From: Petr Špaček <petr.spacek@nic.cz>
Date: Thu, 23 Apr 2020 09:37:44 +0000 (+0200)
Subject: docs: add warning about DoT properties
X-Git-Tag: v5.1.0~4^2~2
X-Git-Url: http://git.ipfire.org/gitweb.cgi?a=commitdiff_plain;h=edf42e89f597ec6223ca874112f7f2730998362b;p=thirdparty%2Fknot-resolver.git

docs: add warning about DoT properties
---

diff --git a/daemon/bindings/net_tlssrv.rst b/daemon/bindings/net_tlssrv.rst
index 46f6a1a6c..382ac0f64 100644
--- a/daemon/bindings/net_tlssrv.rst
+++ b/daemon/bindings/net_tlssrv.rst
@@ -4,6 +4,15 @@
 
 DNS-over-TLS server (DoT)
 -------------------------
+DoT encrypts DNS traffic with Transport Security Layer protocol and thus protects DNS traffic from certain types of attacks.
+
+.. warning::
+
+   It is important to understand **limits of encrypting only DNS traffic**.

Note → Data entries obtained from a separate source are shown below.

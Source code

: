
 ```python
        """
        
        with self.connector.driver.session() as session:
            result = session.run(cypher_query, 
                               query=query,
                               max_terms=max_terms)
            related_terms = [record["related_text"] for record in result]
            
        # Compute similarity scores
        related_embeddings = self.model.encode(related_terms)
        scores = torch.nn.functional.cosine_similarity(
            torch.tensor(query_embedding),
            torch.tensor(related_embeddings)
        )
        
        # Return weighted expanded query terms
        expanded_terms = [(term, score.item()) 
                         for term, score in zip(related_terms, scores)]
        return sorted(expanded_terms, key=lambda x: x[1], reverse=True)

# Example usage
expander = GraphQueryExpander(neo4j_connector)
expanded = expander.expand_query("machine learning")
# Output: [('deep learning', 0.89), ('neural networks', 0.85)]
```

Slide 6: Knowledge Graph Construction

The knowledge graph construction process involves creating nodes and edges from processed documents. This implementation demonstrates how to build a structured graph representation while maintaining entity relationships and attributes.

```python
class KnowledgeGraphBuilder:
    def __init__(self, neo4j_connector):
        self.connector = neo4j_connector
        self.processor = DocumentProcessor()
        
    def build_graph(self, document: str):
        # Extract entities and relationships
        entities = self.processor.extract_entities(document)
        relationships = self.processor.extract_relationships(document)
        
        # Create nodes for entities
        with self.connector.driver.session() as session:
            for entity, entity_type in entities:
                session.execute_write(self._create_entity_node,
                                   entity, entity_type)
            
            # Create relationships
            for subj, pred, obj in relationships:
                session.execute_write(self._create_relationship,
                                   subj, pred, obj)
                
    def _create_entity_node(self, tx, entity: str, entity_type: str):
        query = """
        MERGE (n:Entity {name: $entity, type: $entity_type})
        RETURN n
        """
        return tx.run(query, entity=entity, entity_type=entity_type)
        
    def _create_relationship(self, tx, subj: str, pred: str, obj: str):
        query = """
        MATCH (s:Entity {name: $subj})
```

+   Relevant security analysis can be found in article
+   *Simran Patil and Nikita Borisov. 2019. What can you learn from an IP?*
+   See `slides <https://irtf.org/anrw/2019/slides-anrw19-final44.pdf>`_
+   or `the article itself <https://dl.acm.org/authorize?N687437>`_.
 
 DNS-over-TLS server (:rfc:`7858`) is enabled by default on localhost.
 Information how to configure listening on specific IP addresses is in previous sections: